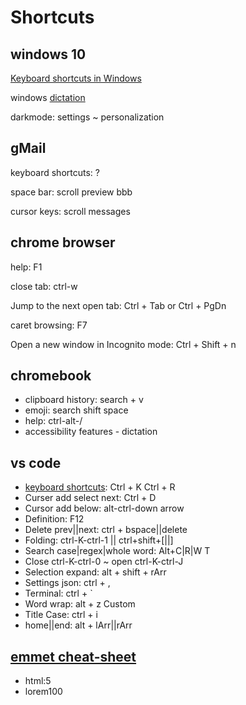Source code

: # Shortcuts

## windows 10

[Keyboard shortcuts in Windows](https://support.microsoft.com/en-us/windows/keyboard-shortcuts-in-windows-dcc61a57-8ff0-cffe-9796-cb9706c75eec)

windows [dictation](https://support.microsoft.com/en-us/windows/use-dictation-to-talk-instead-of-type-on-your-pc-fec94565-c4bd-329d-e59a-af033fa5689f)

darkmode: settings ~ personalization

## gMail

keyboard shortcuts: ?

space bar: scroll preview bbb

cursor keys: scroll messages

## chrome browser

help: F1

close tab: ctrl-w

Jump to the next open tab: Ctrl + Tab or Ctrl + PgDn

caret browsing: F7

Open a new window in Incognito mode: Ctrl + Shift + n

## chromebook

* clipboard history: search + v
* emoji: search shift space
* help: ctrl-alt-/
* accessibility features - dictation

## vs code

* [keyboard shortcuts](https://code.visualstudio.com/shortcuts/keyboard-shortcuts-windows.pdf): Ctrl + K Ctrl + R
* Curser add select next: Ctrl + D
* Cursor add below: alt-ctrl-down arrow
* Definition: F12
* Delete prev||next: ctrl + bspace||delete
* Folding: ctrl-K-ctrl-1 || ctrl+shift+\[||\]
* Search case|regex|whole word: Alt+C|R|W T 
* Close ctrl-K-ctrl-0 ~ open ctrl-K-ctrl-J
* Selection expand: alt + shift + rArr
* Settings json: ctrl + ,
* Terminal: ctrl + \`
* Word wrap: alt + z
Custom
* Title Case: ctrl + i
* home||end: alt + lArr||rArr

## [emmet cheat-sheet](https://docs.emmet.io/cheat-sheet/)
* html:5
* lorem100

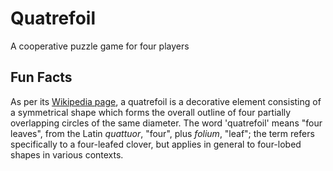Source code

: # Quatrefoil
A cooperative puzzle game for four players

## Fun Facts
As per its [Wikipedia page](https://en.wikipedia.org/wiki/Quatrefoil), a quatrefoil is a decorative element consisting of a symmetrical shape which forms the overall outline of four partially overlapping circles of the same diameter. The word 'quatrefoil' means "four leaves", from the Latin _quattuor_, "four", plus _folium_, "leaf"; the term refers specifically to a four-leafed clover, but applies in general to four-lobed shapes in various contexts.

---

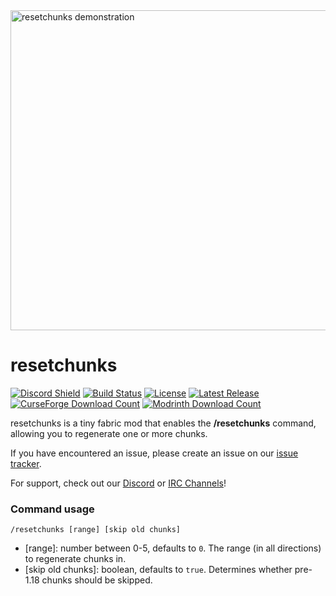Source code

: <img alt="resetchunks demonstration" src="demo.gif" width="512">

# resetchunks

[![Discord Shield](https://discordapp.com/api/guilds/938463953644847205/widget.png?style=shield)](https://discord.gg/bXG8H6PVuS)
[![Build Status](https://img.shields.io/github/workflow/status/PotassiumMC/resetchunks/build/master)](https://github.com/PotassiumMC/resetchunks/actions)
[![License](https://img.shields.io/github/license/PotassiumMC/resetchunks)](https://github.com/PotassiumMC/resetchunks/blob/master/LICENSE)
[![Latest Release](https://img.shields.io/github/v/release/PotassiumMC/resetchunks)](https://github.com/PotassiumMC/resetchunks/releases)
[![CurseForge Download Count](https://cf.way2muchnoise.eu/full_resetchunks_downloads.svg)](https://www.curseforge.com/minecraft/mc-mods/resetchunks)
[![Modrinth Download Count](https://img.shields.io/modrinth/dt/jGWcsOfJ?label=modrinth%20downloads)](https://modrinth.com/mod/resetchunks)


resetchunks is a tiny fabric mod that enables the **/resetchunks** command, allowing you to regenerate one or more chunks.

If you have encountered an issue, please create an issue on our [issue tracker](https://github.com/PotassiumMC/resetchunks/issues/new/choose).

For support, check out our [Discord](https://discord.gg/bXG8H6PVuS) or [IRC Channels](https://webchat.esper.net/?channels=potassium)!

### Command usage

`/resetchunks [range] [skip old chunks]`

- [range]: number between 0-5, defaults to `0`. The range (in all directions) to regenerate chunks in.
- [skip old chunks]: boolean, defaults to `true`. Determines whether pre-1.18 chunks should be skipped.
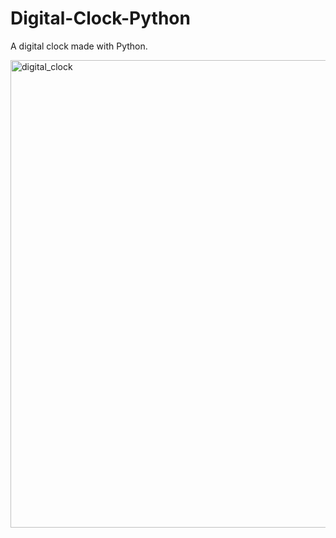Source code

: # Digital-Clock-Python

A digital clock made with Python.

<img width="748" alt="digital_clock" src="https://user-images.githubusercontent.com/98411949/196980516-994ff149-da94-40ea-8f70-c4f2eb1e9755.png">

...

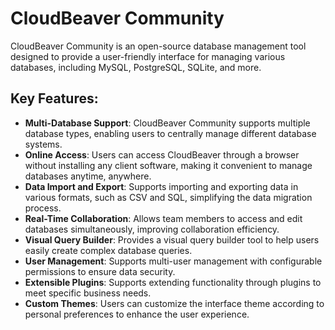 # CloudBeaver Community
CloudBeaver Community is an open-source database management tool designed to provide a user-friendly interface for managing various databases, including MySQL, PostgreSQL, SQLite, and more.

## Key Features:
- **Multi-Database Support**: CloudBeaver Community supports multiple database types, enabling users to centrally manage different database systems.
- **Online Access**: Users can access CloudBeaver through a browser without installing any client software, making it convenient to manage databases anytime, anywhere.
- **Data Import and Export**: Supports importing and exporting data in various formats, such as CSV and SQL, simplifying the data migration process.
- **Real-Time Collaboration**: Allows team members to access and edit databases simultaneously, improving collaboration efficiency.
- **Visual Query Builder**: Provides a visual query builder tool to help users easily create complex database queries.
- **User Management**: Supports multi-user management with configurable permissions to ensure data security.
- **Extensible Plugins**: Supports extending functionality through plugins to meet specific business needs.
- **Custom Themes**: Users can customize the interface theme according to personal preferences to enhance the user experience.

### Your goal
Set down exactly the lines of the data above, beginning with the line that has "Open a new window" and ending with the line that has "shift + rArr", and no others.

### Exercise response
Open a new window in Incognito mode: Ctrl + Shift + n

## chromebook

* clipboard history: search + v
* emoji: search shift space
* help: ctrl-alt-/
* accessibility features - dictation

## vs code

* [keyboard shortcuts](https://code.visualstudio.com/shortcuts/keyboard-shortcuts-windows.pdf): Ctrl + K Ctrl + R
* Curser add select next: Ctrl + D
* Cursor add below: alt-ctrl-down arrow
* Definition: F12
* Delete prev||next: ctrl + bspace||delete
* Folding: ctrl-K-ctrl-1 || ctrl+shift+\[||\]
* Search case|regex|whole word: Alt+C|R|W T 
* Close ctrl-K-ctrl-0 ~ open ctrl-K-ctrl-J
* Selection expand: alt + shift + rArr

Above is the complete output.